Tidak sedikit pula kasus gaya hidup urban akibat kemajuan
zaman. Masyarakat masa kini khususnya generasi muda menjadi survivor dalam
kehidupan yang serba cepat tanpa memperdulikan elemen lain disekitarnya,
generasi muda cenderung lebih mengutamakan diri sendiri untuk bertahan. Dalam kehidupan
profesi, tren bekerja sendiri menjadi subur dengan menindihkan peran kelompok
atau komunitas kebersamaan.
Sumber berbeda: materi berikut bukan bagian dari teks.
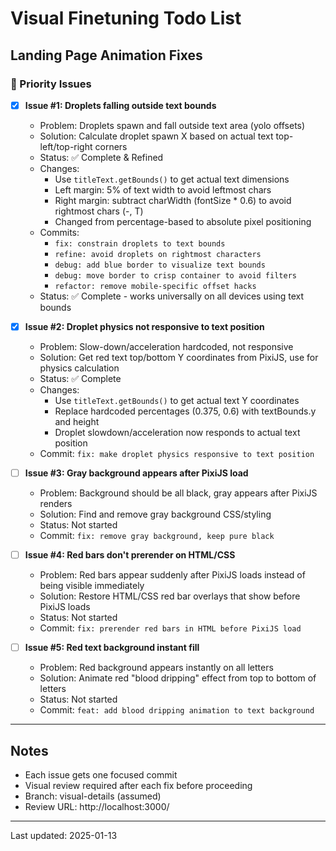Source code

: # Visual Finetuning Todo List

## Landing Page Animation Fixes

### 🔴 Priority Issues

- [x] **Issue #1: Droplets falling outside text bounds**
  - Problem: Droplets spawn and fall outside text area (yolo offsets)
  - Solution: Calculate droplet spawn X based on actual text top-left/top-right corners
  - Status: ✅ Complete & Refined
  - Changes: 
    - Use `titleText.getBounds()` to get actual text dimensions
    - Left margin: 5% of text width to avoid leftmost chars
    - Right margin: subtract charWidth (fontSize * 0.6) to avoid rightmost chars (-, T)
    - Changed from percentage-based to absolute pixel positioning
  - Commits: 
    - `fix: constrain droplets to text bounds`
    - `refine: avoid droplets on rightmost characters`
    - `debug: add blue border to visualize text bounds`
    - `debug: move border to crisp container to avoid filters`
    - `refactor: remove mobile-specific offset hacks`
  - Status: ✅ Complete - works universally on all devices using text bounds

- [x] **Issue #2: Droplet physics not responsive to text position**
  - Problem: Slow-down/acceleration hardcoded, not responsive
  - Solution: Get red text top/bottom Y coordinates from PixiJS, use for physics calculation
  - Status: ✅ Complete
  - Changes:
    - Use `titleText.getBounds()` to get actual text Y coordinates
    - Replace hardcoded percentages (0.375, 0.6) with textBounds.y and height
    - Droplet slowdown/acceleration now responds to actual text position
  - Commit: `fix: make droplet physics responsive to text position`

- [ ] **Issue #3: Gray background appears after PixiJS load**
  - Problem: Background should be all black, gray appears after PixiJS renders
  - Solution: Find and remove gray background CSS/styling
  - Status: Not started
  - Commit: `fix: remove gray background, keep pure black`

- [ ] **Issue #4: Red bars don't prerender on HTML/CSS**
  - Problem: Red bars appear suddenly after PixiJS loads instead of being visible immediately
  - Solution: Restore HTML/CSS red bar overlays that show before PixiJS loads
  - Status: Not started
  - Commit: `fix: prerender red bars in HTML before PixiJS load`

- [ ] **Issue #5: Red text background instant fill**
  - Problem: Red background appears instantly on all letters
  - Solution: Animate red "blood dripping" effect from top to bottom of letters
  - Status: Not started
  - Commit: `feat: add blood dripping animation to text background`

---

## Notes

- Each issue gets one focused commit
- Visual review required after each fix before proceeding
- Branch: visual-details (assumed)
- Review URL: http://localhost:3000/

---

Last updated: 2025-01-13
Dengan itu menisbatkan dampak negatif di kemudian hari
seperti lunturnya inisiasi untuk bersama, lemahnya solidaritas, lunturnya
empati sosial, hilangnya rasa kekeluargaan hingga kesehatan mental.
Namun, sikap individual tidak selamanya negatif. Sikap
individual apabila di manage dengan baik, dengan tempo dan porsi sesuai,
dengan vonis orientasi yang tepat, akan menjadikan beberapa dampak positif.
Diantara dampak positif tersebut adalah munculnya kemandirian, generasi
muda tidak akan mudah bergantung kepada orang lain dalam situasi tertentu bagi
dirinya dan lebih percaya diri dalam mengamblik keputusan. Munculnya daya
kreatifitas, dengan kemandirian akan mendorong ide-ide baru yang lebih
inovatif.
Namun, sekali lagi semua itu dilaksanakan secara tepat, bukan
individualis yang egois, non-empati dan mudah mengeliminir peran figur lain
untuk keuntungan sepihak. Jika hal tersebut yang tersandang maka yang terjadi
bukan lagi soal emergence individualism atau munculnya indikasi sifat individualisme,
melainkan kondisi keterancaman yang riskan dan darurat atau emergency individualism!.